» **WORK INSTRUCTIONS**:
If a line in the data has the string "lista", please show it.

*** RECORDS FOR THE EXERCISE ***

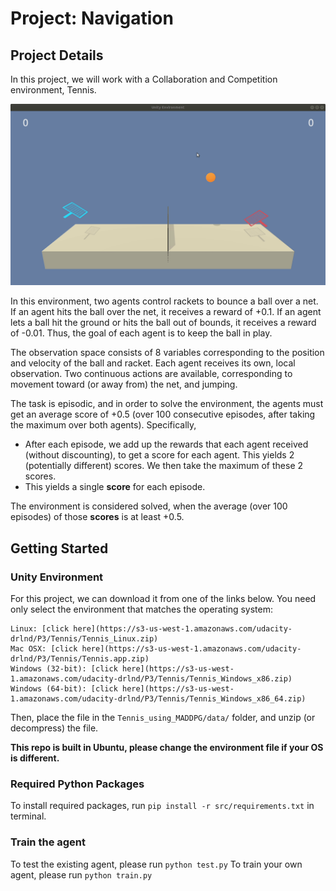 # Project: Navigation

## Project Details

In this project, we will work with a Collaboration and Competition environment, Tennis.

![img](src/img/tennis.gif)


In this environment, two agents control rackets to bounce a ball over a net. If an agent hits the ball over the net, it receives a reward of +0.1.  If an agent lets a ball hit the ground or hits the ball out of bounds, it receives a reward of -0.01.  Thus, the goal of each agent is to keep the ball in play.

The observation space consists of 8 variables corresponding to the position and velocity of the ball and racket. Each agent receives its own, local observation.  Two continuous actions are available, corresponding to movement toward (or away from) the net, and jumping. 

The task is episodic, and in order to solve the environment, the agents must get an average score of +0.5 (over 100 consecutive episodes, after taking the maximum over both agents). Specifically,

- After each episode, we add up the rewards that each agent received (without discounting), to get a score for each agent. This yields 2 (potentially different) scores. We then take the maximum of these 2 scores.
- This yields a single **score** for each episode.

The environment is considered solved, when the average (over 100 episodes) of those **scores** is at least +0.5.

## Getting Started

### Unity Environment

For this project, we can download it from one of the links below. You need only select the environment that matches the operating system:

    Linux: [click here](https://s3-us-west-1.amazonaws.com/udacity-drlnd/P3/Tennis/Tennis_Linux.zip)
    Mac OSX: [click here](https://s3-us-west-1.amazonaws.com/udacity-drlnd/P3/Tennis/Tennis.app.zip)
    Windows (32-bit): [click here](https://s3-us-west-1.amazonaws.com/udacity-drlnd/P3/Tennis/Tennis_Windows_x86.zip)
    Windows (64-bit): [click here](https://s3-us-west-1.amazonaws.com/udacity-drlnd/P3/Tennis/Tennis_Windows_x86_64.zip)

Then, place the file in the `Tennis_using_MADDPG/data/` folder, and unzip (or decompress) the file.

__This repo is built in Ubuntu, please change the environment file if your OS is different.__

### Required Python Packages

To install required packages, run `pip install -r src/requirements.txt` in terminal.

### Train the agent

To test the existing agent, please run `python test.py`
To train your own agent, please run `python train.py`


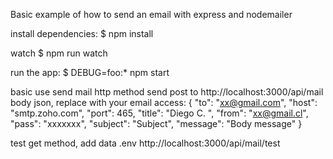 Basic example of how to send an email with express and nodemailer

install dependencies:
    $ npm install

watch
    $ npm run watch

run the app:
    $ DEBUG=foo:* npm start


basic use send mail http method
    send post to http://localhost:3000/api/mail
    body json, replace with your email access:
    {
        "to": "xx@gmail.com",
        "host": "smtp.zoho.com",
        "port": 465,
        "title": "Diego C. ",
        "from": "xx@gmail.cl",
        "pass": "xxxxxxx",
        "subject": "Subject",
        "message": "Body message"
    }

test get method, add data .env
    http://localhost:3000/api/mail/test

***
*** RECORDS FOR THE EXERCISE ***

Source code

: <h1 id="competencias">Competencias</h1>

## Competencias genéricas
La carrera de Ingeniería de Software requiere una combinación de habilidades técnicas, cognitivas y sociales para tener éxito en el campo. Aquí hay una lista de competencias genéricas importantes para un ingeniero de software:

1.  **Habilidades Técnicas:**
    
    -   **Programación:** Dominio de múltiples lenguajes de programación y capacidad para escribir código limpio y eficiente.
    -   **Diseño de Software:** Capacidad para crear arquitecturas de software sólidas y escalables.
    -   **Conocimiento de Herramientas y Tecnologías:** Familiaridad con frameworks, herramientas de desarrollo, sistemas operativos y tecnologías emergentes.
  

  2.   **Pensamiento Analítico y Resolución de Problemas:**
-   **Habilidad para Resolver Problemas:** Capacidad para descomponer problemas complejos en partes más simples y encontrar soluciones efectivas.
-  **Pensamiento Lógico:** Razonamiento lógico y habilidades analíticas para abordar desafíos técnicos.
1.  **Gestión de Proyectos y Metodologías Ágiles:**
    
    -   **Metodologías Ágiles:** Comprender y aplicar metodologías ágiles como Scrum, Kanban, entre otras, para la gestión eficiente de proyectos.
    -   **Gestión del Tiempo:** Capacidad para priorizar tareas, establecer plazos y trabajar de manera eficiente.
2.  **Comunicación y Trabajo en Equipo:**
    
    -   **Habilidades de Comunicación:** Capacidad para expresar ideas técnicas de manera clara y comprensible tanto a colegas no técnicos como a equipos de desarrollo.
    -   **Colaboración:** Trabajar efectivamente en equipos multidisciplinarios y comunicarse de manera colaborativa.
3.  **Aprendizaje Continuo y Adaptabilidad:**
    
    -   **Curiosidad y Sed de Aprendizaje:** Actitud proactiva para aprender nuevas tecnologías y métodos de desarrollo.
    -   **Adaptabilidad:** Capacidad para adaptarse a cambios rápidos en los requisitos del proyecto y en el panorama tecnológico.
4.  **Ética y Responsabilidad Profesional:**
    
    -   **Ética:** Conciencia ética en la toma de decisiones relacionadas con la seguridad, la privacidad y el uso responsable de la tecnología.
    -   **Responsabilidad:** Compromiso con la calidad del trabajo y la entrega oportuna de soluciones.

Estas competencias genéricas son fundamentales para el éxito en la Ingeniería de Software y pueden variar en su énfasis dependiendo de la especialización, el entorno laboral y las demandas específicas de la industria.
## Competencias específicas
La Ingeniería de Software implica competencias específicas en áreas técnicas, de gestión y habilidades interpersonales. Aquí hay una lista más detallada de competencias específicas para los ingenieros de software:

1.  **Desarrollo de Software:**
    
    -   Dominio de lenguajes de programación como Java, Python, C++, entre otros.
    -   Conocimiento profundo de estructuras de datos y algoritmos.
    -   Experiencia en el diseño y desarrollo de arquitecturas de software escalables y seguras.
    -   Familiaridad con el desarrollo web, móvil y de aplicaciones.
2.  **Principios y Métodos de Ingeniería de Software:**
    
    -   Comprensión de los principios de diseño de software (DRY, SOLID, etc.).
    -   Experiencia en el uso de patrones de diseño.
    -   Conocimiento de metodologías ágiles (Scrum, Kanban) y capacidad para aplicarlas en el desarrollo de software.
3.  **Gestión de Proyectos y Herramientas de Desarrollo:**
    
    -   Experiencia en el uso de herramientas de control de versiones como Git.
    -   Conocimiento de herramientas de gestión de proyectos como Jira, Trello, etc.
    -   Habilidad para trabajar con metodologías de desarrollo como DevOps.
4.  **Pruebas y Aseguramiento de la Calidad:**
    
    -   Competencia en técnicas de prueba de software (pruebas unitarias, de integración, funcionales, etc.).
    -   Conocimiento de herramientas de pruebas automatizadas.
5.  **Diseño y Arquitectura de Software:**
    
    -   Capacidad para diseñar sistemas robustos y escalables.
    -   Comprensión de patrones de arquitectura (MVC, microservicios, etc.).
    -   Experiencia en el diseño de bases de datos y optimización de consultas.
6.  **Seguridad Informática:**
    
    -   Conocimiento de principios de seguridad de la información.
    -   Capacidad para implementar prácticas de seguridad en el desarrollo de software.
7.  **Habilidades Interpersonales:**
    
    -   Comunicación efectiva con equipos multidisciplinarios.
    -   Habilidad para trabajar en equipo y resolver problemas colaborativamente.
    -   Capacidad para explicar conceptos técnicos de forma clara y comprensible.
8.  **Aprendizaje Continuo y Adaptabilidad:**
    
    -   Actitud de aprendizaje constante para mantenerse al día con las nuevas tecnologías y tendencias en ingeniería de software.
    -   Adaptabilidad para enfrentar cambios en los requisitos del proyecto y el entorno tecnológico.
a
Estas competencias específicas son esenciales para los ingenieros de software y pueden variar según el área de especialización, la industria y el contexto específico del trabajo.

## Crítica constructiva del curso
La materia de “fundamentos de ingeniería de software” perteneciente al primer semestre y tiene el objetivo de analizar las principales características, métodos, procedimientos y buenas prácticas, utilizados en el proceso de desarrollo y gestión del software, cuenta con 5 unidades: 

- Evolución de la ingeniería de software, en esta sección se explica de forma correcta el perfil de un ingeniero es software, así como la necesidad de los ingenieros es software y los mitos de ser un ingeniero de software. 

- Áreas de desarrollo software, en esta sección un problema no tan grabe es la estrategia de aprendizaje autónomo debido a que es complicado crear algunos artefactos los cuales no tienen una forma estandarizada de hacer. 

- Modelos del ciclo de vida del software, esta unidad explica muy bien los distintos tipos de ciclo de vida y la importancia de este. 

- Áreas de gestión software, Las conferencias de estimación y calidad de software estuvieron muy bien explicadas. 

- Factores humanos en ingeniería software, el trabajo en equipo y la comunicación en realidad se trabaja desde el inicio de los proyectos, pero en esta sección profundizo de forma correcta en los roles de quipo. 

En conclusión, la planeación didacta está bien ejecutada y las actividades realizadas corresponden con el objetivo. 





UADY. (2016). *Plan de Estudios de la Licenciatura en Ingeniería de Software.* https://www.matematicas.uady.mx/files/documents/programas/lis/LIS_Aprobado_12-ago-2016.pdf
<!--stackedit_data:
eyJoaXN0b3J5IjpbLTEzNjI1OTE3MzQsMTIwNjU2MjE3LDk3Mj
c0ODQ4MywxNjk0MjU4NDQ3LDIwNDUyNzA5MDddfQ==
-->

***

» **RESPONSE TO THE EXERCISE**:
La carrera de Ingeniería de Software requiere una combinación de habilidades técnicas, cognitivas y sociales para tener éxito en el campo. Aquí hay una lista de competencias genéricas importantes para un ingeniero de software:
La Ingeniería de Software implica competencias específicas en áreas técnicas, de gestión y habilidades interpersonales. Aquí hay una lista más detallada de competencias específicas para los ingenieros de software:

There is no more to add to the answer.